Intertitle: Describe one of the breakthrough moments of the Internet in which you have been a key participant?
Vixie: I think for me the first breakthrough moment was when I realized that there wasn’t anyone else working on this and the protocol was broken. DNS was okay but it was an academic, by and large, protocol, and it needed some things done to it. And I had thought, since I started outside the IETF and outside the protocol development community, I began working on it as a programmer, I thought that the rules were pretty well set in stone and it turned out they weren’t. So for me the breakthrough moment was when I realized that I could also write RFCs and extend the protocol.
Intertitle: Describe the state of the Internet today with a weather analogy and explain why.

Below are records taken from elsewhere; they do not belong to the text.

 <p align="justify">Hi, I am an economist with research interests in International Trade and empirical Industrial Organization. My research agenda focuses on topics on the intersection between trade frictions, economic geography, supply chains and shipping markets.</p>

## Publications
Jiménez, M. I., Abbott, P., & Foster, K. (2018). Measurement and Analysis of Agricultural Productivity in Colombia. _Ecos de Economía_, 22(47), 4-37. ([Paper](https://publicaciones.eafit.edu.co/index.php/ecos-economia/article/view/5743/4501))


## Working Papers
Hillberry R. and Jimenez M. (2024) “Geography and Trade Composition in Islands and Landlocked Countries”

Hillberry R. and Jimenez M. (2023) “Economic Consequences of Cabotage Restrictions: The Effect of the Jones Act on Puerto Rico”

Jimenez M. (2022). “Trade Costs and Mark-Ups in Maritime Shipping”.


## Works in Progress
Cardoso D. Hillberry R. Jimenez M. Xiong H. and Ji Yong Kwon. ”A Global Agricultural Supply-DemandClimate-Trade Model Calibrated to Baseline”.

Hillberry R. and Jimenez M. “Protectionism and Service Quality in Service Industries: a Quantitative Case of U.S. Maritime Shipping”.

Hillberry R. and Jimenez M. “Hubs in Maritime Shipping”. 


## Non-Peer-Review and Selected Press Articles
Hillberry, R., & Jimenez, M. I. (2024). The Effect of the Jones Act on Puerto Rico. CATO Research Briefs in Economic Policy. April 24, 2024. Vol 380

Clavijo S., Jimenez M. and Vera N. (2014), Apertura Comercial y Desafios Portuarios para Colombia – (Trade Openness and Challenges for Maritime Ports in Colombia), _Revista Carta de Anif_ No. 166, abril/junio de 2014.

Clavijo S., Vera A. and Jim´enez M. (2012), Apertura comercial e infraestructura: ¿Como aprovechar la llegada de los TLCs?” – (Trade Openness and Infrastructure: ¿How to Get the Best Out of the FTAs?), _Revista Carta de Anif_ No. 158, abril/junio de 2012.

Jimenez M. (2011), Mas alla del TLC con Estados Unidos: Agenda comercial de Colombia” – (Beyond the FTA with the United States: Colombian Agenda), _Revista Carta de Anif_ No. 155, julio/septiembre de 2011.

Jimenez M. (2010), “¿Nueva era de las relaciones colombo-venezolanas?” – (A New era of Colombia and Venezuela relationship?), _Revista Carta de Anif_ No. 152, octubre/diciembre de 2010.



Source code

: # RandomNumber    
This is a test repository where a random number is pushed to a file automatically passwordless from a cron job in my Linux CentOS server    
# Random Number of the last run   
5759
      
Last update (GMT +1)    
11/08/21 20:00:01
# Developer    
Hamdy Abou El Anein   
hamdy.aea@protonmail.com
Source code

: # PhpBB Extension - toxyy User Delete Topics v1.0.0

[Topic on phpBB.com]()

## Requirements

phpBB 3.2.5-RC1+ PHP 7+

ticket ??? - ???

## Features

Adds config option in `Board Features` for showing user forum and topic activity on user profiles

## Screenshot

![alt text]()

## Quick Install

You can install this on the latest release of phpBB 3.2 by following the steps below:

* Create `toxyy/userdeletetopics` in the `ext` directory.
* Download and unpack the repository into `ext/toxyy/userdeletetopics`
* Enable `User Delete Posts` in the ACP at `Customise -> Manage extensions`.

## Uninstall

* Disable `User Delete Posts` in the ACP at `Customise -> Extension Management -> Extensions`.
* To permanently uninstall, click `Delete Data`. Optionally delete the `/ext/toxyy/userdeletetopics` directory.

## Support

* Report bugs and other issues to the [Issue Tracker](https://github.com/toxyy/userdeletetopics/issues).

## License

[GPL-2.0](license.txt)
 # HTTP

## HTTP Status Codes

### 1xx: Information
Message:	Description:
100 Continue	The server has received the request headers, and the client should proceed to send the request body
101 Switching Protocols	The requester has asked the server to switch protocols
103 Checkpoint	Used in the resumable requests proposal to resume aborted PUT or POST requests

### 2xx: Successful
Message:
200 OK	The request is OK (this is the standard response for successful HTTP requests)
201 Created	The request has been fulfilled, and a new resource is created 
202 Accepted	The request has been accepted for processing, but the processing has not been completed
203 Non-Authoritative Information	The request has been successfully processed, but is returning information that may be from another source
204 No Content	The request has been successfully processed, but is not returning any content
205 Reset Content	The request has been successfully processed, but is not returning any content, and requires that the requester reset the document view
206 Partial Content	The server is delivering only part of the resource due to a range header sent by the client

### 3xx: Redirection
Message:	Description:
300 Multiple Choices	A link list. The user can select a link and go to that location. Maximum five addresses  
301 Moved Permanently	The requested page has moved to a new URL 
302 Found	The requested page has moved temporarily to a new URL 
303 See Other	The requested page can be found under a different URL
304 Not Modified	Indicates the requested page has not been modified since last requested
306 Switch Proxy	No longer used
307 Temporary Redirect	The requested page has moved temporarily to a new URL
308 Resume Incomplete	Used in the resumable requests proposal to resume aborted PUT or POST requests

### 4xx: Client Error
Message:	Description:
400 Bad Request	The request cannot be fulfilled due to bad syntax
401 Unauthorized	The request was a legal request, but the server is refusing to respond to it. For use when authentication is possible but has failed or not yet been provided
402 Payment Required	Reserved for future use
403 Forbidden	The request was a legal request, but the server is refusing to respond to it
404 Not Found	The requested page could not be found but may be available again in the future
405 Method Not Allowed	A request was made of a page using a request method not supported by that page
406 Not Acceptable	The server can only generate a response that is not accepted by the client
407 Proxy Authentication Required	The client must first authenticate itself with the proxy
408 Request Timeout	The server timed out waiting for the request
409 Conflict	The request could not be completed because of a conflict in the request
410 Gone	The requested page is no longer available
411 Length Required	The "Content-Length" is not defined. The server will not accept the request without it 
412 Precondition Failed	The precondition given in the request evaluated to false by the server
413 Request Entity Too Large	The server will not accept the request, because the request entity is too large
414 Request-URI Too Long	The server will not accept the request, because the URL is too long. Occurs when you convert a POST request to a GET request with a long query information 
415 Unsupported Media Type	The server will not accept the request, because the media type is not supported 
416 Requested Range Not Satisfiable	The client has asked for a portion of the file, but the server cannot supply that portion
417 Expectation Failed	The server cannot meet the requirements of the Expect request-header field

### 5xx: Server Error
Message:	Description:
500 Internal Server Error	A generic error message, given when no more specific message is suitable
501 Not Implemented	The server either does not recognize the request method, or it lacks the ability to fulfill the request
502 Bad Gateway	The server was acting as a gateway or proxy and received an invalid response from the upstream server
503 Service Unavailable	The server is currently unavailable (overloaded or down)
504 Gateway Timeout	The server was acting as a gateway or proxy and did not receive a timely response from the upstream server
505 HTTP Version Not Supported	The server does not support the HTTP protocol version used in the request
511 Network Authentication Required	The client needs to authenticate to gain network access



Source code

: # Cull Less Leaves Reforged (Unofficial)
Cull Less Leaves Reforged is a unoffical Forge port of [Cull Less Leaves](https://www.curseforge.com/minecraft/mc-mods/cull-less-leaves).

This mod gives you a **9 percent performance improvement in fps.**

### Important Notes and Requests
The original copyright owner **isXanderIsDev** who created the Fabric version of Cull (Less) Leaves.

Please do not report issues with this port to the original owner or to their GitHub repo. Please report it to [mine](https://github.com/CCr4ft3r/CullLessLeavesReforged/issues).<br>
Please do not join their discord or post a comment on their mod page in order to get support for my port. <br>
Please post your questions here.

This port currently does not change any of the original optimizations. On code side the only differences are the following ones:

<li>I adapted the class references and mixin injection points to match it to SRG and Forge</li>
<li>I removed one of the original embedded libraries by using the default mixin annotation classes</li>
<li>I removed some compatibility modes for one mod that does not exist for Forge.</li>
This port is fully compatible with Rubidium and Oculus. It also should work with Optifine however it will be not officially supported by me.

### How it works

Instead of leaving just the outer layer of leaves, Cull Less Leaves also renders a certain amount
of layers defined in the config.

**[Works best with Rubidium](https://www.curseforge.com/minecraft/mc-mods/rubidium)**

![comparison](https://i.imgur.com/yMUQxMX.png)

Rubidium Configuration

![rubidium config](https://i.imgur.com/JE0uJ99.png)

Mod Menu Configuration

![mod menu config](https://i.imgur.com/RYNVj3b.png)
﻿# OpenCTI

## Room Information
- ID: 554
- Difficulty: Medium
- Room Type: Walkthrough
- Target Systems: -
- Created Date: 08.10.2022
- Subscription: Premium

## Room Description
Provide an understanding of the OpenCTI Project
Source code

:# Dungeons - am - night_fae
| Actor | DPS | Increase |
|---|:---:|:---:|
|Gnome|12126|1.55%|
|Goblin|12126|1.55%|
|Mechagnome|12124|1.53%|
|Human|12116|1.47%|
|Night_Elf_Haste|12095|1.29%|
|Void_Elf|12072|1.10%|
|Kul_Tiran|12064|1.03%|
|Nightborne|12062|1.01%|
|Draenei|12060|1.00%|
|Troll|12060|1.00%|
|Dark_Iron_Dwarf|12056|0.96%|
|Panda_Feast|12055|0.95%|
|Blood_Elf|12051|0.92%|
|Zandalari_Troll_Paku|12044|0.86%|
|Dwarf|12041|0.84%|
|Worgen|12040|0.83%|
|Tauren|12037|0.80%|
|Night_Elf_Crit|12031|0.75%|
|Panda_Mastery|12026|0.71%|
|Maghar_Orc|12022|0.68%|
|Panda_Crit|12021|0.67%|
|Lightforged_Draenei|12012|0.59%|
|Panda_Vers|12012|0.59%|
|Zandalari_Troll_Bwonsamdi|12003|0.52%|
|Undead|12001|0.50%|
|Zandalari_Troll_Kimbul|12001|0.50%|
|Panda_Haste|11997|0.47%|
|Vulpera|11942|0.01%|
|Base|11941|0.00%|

Vixie: I would say that the Internet is…I’m going to about climate rather than weather. I think that the sea is rising. I think the we are melting the ice caps of the Internet and we are slowly cooking ourselves to death. IP version 4 ran out of address space a few years ago. But no one…really cares. The people who’re building networks would rather go look for address space on the secondary market and build their networks out of dribs and drabs of non-greenfield address space than to bite the bullet and adopt IP version 6. We really have to have IP version 6 if we’re gonna be multiplying by ten or a hundred ever again the number of devices connected to the Internet. And I know that’s what we all want to do. But it means we all have to jointly agree to bear the cost of that.
Intertitle: What are your greatest hopes and fears for the future of the Internet?
Vixie: My concern for the Internet is that we’re gonna balkanize. You know, if you look at many fine times in history when you took a nation and broke it up into pieces because people just couldn’t get along. So right now we’re living in what may be the golden era, where the same domain name that works in California works in Taiwan, and the same IP address if it’s allocated to somebody then that allocation is respected and it’s unique worldwide. I think there’s a fairly good chance if we do the wrong thing with ICANN or if we do the wrong thing with the IP version 6 transformation, that we’re gonna end up with a whole lot of little Internets and gateways in between them.
If the Internet has a hope of sort of growing more like itself, larger, and continuing in its role as humanity’s digital nervous system, it is the open source movement. It is all those crazy kids and their Linux machines, and all of the code that they’re writing, that allows them to sort of set the rules for what the future’s gonna look like rather than waiting for some big corporation to do it for them.
Intertitle: What action should be taken to ensure the best possible future?
Vixie: When I contemplate “how do we get to the best possible future of the Internet,” I am thinking more in terms of inaction than action. I would like to encourage deliberate inaction in the form of keeping hands-off. I would like large companies or national governments to look at the Internet and say “This is pretty cool, and if we put our hands on it and try to make it what is gonna be best for us in our lifetimes, it’s going to cause everyone else to do likewise.” And if everyone could just commit to the inaction of not providing the sheer force that will destroy something that is really extremely coherent for what it is, then and only then will we get to the best possible future.